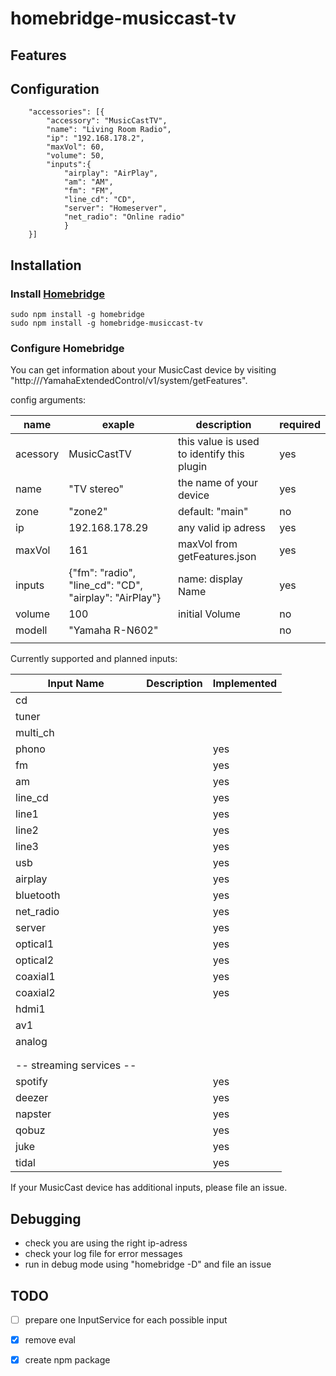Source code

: # homebridge-musiccast-tv

## Features

## Configuration

```
    "accessories": [{
        "accessory": "MusicCastTV",
        "name": "Living Room Radio",
        "ip": "192.168.178.2",
        "maxVol": 60,
        "volume": 50,
        "inputs":{
            "airplay": "AirPlay", 
            "am": "AM", 
            "fm": "FM", 
            "line_cd": "CD", 
            "server": "Homeserver", 
            "net_radio": "Online radio"
            }
    }]
```

## Installation

### Install [Homebridge](https://github.com/nfarina/homebridge)

```
sudo npm install -g homebridge
sudo npm install -g homebridge-musiccast-tv
```
### Configure Homebridge

You can get information about your MusicCast device by visiting 
"http://<ip>/YamahaExtendedControl/v1/system/getFeatures".


config arguments: 

| name | exaple | description | required |
| ---- | ------ | ----------- | -------- |
| acessory | MusicCastTV | this value is used to identify this plugin | yes |
| name | "TV stereo" | the name of your device | yes |
| zone | "zone2" | default: "main" | no |
| ip | 192.168.178.29 | any valid ip adress | yes |
| maxVol | 161 | maxVol from getFeatures.json | yes |
| inputs | {"fm": "radio", "line_cd": "CD", "airplay": "AirPlay"} | name: display Name | yes |
| volume | 100 | initial Volume | no |
| modell | "Yamaha R-N602" |  | no |
|  |  |  |  |


Currently supported and planned inputs:

| Input Name | Description | Implemented |
| ---------- | ----------- | ----------- |
| cd |  |  |
| tuner |  |  |
| multi_ch |  |  |
| phono |  | yes |
| fm |  | yes |
| am |  | yes |
| line_cd |  | yes |
| line1 |  | yes |
| line2 |  | yes |
| line3 |  | yes |
| usb |  | yes |
| airplay |  | yes |
| bluetooth |  | yes |
| net_radio |  | yes |
| server |  | yes |
| optical1 |  | yes |
| optical2 |  | yes |
| coaxial1 |  | yes |
| coaxial2 |  | yes |
| hdmi1 |  |  |
| av1 |  |  |
| analog |  |  |
|  |  |  |
|  |  |  |
| -- streaming services -- |
| spotify |  | yes |
| deezer |  | yes |
| napster |  | yes |
| qobuz |  | yes |
| juke |  | yes |
| tidal |  | yes |

If your MusicCast device has additional inputs, please file an issue. 

## Debugging 
 - check you are using the right ip-adress
 - check your log file for error messages
 - run in debug mode using "homebridge -D" and file an issue

## TODO
 - [ ] prepare one InputService for each possible input
 - [x] remove eval
 - [x] create npm package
^^^^
EXERCISE REQUIREMENTS
Scan the entries and show every line in which the word "your" is found.

OUTPUT
You can get information about your MusicCast device by visiting 
| name | "TV stereo" | the name of your device | yes |
If your MusicCast device has additional inputs, please file an issue. 
 - check your log file for error messages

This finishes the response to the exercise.